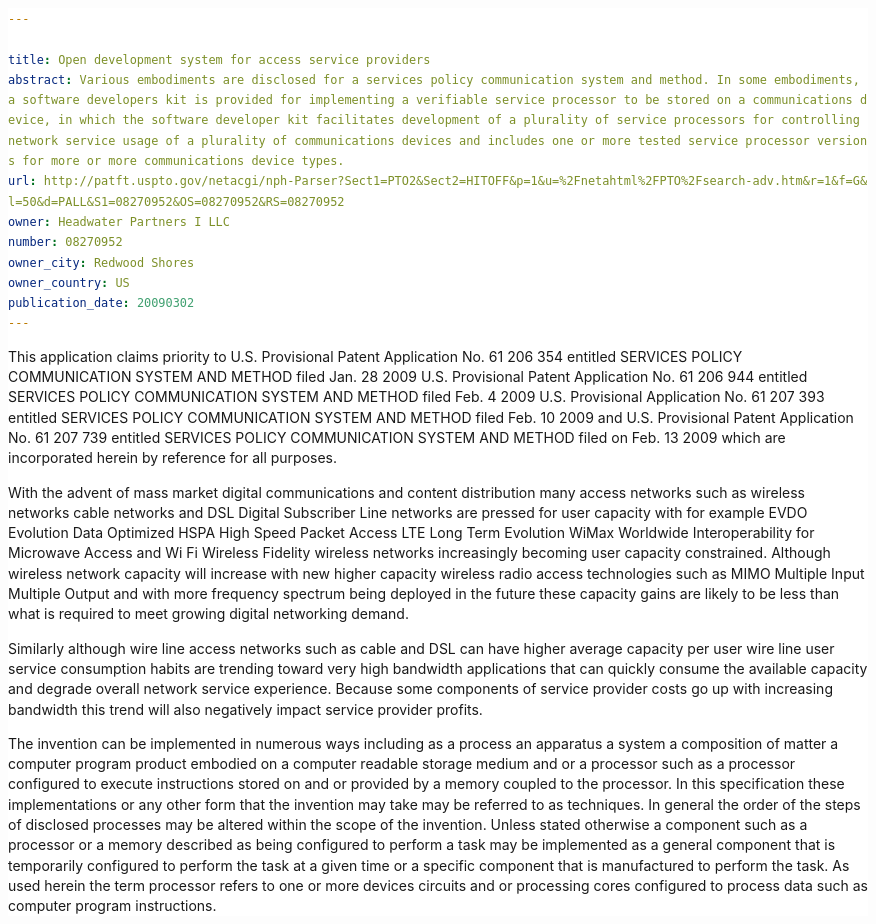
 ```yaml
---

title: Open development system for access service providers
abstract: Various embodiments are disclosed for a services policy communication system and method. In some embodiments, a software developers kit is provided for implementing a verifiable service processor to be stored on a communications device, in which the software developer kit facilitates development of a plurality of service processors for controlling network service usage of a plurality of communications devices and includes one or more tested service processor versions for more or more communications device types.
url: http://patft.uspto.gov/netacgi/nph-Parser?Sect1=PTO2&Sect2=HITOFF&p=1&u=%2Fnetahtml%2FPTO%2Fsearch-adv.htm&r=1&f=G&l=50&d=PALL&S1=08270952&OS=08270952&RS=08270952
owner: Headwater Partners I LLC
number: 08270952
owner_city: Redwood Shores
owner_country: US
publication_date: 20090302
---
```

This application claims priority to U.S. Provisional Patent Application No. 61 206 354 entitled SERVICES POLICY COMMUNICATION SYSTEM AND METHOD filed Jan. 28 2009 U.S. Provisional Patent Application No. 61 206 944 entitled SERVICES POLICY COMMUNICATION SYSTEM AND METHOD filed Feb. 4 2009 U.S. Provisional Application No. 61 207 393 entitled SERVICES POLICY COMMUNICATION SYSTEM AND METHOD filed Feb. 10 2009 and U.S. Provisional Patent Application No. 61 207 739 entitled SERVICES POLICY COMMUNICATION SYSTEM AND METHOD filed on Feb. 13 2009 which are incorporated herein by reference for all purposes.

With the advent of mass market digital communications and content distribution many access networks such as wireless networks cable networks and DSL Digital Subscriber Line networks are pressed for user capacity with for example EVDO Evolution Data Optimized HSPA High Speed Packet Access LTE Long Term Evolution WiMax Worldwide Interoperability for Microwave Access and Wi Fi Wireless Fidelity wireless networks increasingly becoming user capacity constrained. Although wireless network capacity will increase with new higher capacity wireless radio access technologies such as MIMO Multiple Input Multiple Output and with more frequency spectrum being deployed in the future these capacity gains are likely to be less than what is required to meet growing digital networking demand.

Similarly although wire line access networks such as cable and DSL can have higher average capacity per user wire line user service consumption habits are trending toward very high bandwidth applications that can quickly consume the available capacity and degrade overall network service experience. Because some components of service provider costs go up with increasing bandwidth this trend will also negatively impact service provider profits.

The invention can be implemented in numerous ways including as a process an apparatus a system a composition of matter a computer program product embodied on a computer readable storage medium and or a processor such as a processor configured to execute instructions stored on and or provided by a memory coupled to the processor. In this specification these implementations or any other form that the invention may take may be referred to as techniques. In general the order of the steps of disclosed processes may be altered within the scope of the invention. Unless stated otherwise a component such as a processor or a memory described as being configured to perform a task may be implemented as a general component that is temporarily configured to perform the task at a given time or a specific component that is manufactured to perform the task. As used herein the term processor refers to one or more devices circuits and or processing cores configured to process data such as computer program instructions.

= = = = =

Without any pictures, transcribe the listing above exactly as written.

== RESPONSE FOR THIS EXERCISE ==
 ```yaml
---

title: Open development system for access service providers
abstract: Various embodiments are disclosed for a services policy communication system and method. In some embodiments, a software developers kit is provided for implementing a verifiable service processor to be stored on a communications device, in which the software developer kit facilitates development of a plurality of service processors for controlling network service usage of a plurality of communications devices and includes one or more tested service processor versions for more or more communications device types.
url: http://patft.uspto.gov/netacgi/nph-Parser?Sect1=PTO2&Sect2=HITOFF&p=1&u=%2Fnetahtml%2FPTO%2Fsearch-adv.htm&r=1&f=G&l=50&d=PALL&S1=08270952&OS=08270952&RS=08270952
owner: Headwater Partners I LLC
number: 08270952
owner_city: Redwood Shores
owner_country: US
publication_date: 20090302
---
```

This application claims priority to U.S. Provisional Patent Application No. 61 206 354 entitled SERVICES POLICY COMMUNICATION SYSTEM AND METHOD filed Jan. 28 2009 U.S. Provisional Patent Application No. 61 206 944 entitled SERVICES POLICY COMMUNICATION SYSTEM AND METHOD filed Feb. 4 2009 U.S. Provisional Application No. 61 207 393 entitled SERVICES POLICY COMMUNICATION SYSTEM AND METHOD filed Feb. 10 2009 and U.S. Provisional Patent Application No. 61 207 739 entitled SERVICES POLICY COMMUNICATION SYSTEM AND METHOD filed on Feb. 13 2009 which are incorporated herein by reference for all purposes.

With the advent of mass market digital communications and content distribution many access networks such as wireless networks cable networks and DSL Digital Subscriber Line networks are pressed for user capacity with for example EVDO Evolution Data Optimized HSPA High Speed Packet Access LTE Long Term Evolution WiMax Worldwide Interoperability for Microwave Access and Wi Fi Wireless Fidelity wireless networks increasingly becoming user capacity constrained. Although wireless network capacity will increase with new higher capacity wireless radio access technologies such as MIMO Multiple Input Multiple Output and with more frequency spectrum being deployed in the future these capacity gains are likely to be less than what is required to meet growing digital networking demand.

Similarly although wire line access networks such as cable and DSL can have higher average capacity per user wire line user service consumption habits are trending toward very high bandwidth applications that can quickly consume the available capacity and degrade overall network service experience. Because some components of service provider costs go up with increasing bandwidth this trend will also negatively impact service provider profits.

The invention can be implemented in numerous ways including as a process an apparatus a system a composition of matter a computer program product embodied on a computer readable storage medium and or a processor such as a processor configured to execute instructions stored on and or provided by a memory coupled to the processor. In this specification these implementations or any other form that the invention may take may be referred to as techniques. In general the order of the steps of disclosed processes may be altered within the scope of the invention. Unless stated otherwise a component such as a processor or a memory described as being configured to perform a task may be implemented as a general component that is temporarily configured to perform the task at a given time or a specific component that is manufactured to perform the task. As used herein the term processor refers to one or more devices circuits and or processing cores configured to process data such as computer program instructions.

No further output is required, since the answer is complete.